Software for WMTSA

Charlie Cornish (Department of Atmospheric Sciences, University of Washington) put together a MATLAB toolkit called WMTSA that implements much of the functionality described in the book (in particular, it provides very good support for analyses based upon the MODWT). Release 0.2.6 of the WMTSA Wavelet toolkit for MATLAB was put out on 23 Dec 2006. The toolkit is no longer under development. Among other features, the toolkit has MATLAB scripts for reproducing certain of the figures in WMTSA (as of 18 Dec 2003, these include Figures 99, 183, 184, 186, 187, 190, 194, 195, 328, 329, 330, 331 and 334).

There are plans to have a parallel implementation in the R language.

Shane Neph along with Michael Kuehn and John Stamatoyonnapoulos (Genome Sciences, University of Washington) put together a stand-alone program for computing the MODWT.

Software that is compatible with the material in WMTSA can be obtained from Brandon Whitcher's software Web page (hosted by Imperial College). His software includes

The 2.0 version of S+Wavelets has full support for the DWT, MODWT, wavelet varianace and many other analysis techniques described in WMTSA (the release date for this software has not yet been announced, but there is a rumor going around that it will appear in late 2003).
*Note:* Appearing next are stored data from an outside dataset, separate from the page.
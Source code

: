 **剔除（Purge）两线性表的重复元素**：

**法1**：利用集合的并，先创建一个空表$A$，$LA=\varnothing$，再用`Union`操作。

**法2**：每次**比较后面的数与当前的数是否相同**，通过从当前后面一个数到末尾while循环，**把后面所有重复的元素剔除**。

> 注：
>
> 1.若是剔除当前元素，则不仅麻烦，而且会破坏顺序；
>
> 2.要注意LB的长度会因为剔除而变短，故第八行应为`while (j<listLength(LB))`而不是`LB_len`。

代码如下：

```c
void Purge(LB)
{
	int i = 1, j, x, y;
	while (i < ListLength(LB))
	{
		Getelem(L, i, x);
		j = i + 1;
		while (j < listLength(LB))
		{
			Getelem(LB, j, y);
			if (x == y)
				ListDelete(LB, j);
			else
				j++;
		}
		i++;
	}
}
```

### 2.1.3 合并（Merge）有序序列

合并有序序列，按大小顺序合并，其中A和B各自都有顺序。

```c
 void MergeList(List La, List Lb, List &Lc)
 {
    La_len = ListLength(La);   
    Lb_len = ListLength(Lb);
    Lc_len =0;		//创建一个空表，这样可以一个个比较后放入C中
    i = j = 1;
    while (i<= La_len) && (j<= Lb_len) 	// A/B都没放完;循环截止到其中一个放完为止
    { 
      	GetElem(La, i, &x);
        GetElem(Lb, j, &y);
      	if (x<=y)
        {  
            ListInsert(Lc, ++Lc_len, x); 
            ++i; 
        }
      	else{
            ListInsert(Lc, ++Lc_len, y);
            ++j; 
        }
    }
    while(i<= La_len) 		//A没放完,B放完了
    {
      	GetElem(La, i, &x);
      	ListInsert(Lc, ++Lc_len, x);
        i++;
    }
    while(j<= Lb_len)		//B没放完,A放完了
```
For those of you interested in Lisp (alas, not quite the null set, but getting close to it!), at some point in the future (promises, promises, promises!), we will be making available all of the wavelet code that was developed using Macintosh Common Lisp in the process of writing WMTSA (this is the code that was actually used to create nearly all the values for the figures and tables in WMTSA). This code is built upon a collection of Common Lisp routines called sapaclisp that was written for the book Spectral Analysis for Physical Applications by D.B. Percvial and A.T. Walden, Cambridge University Press, 1993. This collection is maintained on StatLib, which is hosted by the Department of Statistics at Carnegie Mellon University. While the Lisp code for wavelets certainly exists, it is sorely in need of documentation, which explains the long delay in getting it out (that and the fact that the intersection of the set of Lispers and the set of waveleticians might have just one element!).